Your goal:
Report how many lines of the data below contain "return". Give nothing besides the number.

Extracted information:
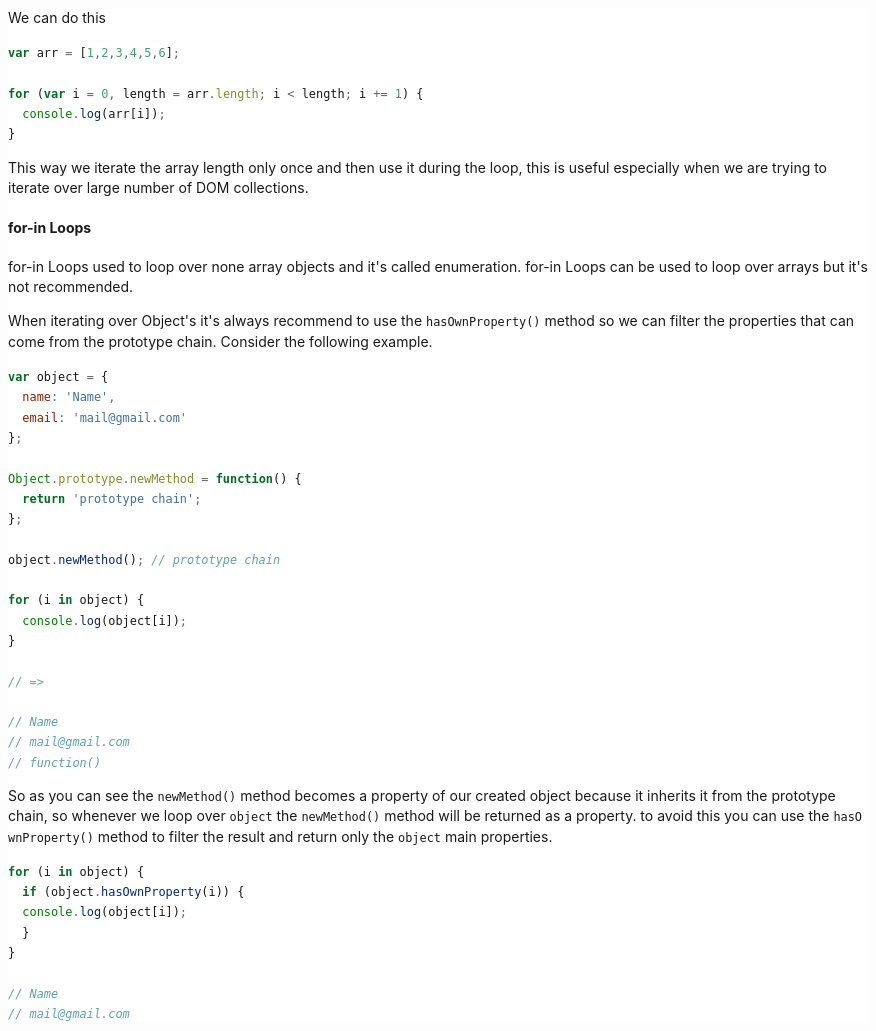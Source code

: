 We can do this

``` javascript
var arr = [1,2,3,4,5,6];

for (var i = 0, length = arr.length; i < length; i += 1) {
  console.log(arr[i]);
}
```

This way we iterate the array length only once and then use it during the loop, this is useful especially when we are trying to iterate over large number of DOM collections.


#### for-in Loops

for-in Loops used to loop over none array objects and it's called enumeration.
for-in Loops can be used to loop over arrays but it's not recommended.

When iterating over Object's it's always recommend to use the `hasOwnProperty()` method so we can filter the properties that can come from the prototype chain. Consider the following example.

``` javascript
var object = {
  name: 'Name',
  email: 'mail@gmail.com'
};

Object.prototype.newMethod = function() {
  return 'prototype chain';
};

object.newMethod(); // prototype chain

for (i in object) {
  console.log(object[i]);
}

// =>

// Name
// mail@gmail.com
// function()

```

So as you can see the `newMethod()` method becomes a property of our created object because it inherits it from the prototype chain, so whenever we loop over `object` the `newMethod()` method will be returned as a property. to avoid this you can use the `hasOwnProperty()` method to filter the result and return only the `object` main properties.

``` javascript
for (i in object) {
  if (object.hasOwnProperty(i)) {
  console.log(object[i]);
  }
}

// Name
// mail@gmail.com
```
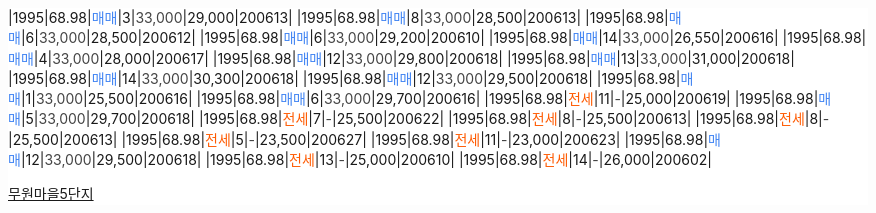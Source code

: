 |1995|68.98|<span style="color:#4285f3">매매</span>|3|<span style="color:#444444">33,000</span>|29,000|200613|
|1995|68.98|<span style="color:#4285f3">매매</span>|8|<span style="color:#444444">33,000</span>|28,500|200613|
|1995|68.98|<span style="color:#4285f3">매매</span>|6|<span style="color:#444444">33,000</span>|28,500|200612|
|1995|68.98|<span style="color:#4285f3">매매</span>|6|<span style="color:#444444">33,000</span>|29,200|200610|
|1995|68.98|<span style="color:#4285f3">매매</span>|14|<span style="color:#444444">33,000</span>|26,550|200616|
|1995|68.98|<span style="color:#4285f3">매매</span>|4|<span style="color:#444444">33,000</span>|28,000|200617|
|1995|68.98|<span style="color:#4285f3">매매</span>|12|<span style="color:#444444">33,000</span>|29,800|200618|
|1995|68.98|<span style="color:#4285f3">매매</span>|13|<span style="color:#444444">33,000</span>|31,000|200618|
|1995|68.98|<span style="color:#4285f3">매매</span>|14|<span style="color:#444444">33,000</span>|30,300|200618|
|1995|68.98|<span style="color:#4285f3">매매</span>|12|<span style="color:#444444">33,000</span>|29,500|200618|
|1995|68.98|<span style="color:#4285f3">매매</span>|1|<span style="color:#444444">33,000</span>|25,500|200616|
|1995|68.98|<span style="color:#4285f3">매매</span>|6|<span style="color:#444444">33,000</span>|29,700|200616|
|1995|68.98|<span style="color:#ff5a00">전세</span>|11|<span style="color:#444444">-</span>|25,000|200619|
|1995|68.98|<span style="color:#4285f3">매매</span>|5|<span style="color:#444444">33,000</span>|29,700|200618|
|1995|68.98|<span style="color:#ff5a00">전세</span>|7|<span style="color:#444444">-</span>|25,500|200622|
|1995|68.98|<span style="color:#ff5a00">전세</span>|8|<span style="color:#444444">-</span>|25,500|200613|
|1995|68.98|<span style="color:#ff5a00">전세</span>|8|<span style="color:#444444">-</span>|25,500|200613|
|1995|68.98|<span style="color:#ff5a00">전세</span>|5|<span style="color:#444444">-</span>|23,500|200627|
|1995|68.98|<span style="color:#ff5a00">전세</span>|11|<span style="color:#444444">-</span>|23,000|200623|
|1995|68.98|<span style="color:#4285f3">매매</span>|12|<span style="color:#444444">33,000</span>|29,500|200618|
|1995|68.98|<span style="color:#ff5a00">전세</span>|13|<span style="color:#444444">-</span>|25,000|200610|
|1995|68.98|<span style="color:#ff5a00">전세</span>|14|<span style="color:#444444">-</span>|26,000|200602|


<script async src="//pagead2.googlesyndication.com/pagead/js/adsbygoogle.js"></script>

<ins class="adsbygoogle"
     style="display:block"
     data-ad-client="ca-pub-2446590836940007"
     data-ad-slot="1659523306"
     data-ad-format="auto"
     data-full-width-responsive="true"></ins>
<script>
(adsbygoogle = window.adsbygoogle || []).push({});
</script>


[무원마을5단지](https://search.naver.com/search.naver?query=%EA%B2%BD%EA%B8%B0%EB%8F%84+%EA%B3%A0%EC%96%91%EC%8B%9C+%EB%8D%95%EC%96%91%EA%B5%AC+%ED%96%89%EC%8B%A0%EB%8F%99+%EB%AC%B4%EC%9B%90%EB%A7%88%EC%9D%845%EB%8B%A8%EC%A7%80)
* * *
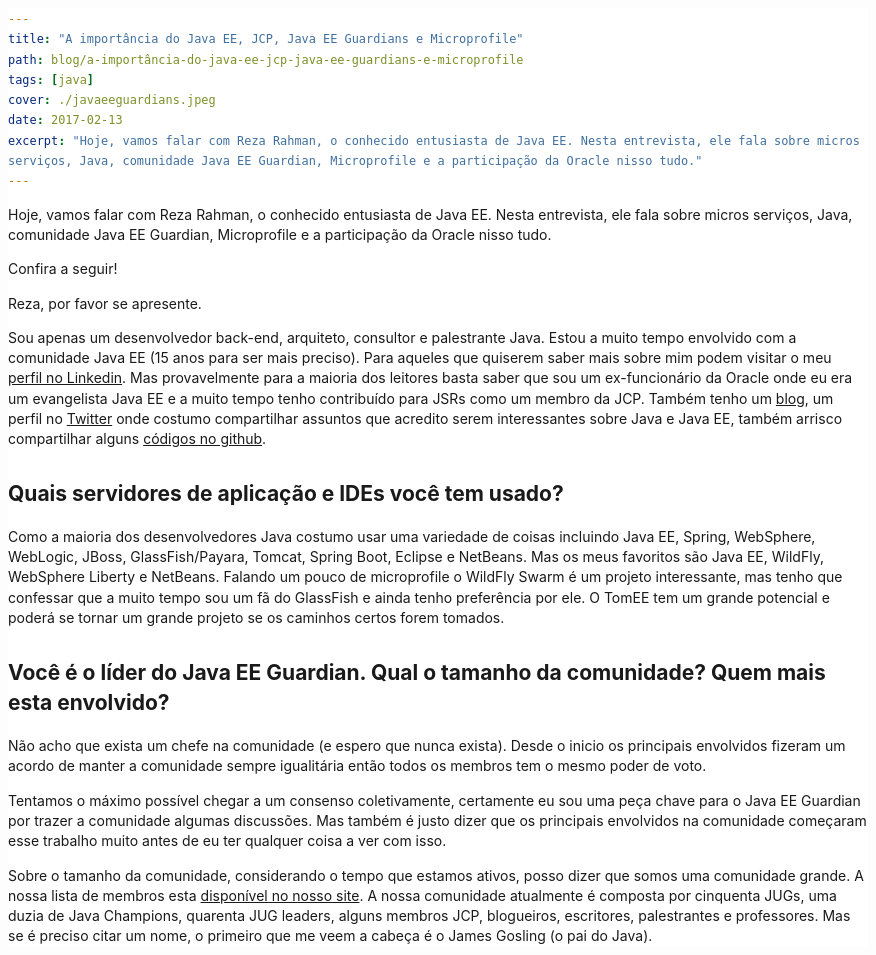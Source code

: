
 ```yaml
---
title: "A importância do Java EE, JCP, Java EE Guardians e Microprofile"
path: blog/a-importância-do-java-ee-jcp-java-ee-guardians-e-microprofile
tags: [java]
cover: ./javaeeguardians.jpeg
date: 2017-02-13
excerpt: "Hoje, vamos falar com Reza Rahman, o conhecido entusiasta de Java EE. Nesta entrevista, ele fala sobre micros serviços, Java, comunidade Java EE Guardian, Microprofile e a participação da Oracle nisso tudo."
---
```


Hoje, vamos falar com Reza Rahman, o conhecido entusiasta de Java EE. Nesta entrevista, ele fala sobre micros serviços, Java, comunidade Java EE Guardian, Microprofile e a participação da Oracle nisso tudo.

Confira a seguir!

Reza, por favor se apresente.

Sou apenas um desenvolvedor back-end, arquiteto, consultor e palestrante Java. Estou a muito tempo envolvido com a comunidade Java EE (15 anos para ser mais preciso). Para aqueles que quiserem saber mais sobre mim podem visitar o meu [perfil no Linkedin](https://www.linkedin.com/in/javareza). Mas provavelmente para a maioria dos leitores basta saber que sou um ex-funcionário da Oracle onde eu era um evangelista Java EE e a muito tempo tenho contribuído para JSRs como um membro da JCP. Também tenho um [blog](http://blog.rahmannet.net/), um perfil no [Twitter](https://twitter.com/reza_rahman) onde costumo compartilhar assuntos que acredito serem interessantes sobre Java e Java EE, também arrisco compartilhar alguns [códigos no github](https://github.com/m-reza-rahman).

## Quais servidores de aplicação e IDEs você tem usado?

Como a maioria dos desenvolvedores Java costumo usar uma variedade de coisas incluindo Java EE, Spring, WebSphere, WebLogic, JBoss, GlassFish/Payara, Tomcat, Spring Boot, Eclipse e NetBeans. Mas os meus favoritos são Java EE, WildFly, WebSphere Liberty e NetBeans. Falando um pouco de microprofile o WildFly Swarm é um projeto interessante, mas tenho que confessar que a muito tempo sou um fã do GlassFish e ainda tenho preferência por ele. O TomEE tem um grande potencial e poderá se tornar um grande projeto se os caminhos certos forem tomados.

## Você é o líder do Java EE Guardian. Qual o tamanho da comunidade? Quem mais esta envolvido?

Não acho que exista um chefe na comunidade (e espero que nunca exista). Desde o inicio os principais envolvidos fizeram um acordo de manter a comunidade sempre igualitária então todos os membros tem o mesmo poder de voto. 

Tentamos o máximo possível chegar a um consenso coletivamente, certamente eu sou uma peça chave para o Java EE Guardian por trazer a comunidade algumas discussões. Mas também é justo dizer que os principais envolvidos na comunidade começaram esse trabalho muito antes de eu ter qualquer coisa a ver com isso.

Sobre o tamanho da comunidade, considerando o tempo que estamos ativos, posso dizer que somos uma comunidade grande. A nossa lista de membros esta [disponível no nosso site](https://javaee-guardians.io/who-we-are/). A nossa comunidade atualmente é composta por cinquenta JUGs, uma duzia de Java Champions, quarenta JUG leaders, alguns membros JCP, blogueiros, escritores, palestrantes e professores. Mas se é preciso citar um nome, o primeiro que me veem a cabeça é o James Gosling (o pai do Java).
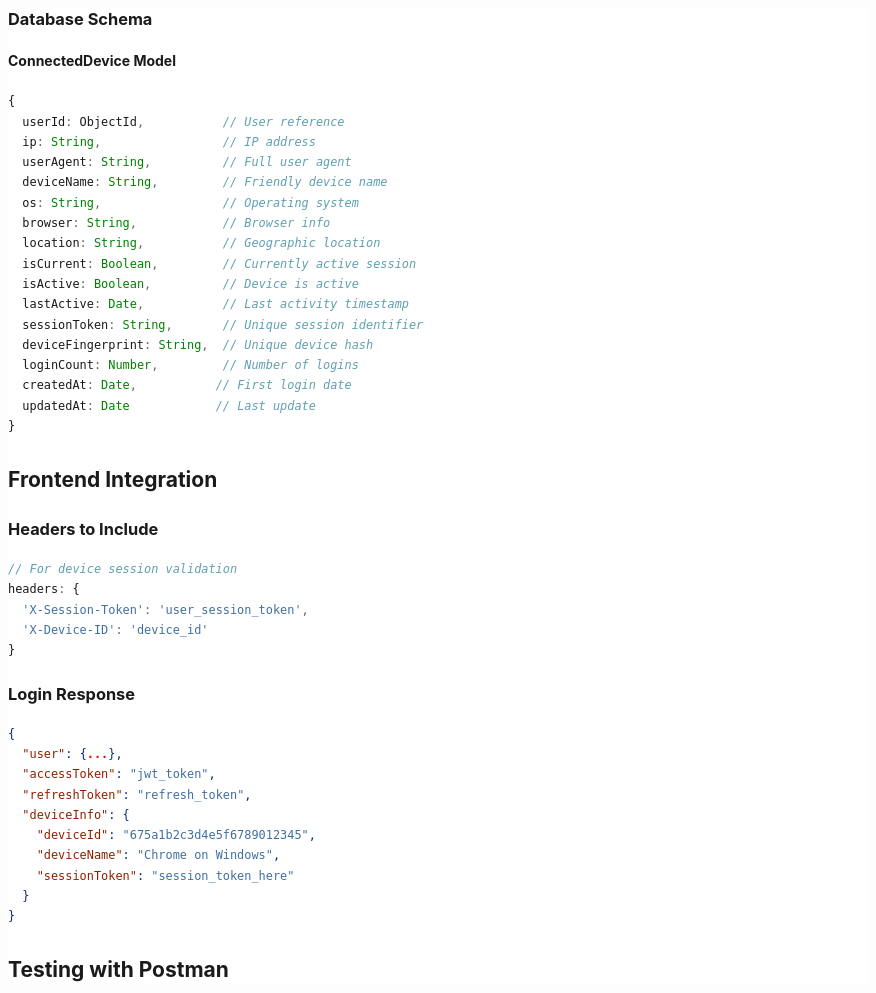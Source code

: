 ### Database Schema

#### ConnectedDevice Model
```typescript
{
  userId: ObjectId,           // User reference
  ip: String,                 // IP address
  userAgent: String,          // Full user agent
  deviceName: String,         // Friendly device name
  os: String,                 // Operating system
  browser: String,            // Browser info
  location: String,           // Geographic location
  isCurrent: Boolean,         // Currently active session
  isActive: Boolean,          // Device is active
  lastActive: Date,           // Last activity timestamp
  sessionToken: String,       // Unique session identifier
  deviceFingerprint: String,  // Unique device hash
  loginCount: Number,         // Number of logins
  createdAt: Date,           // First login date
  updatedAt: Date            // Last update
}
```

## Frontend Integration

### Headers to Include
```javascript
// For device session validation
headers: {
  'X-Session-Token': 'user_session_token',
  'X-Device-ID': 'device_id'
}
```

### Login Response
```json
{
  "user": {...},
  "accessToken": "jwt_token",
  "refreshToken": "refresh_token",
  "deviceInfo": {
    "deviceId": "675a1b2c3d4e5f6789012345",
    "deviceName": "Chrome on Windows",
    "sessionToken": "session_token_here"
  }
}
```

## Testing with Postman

Response:
2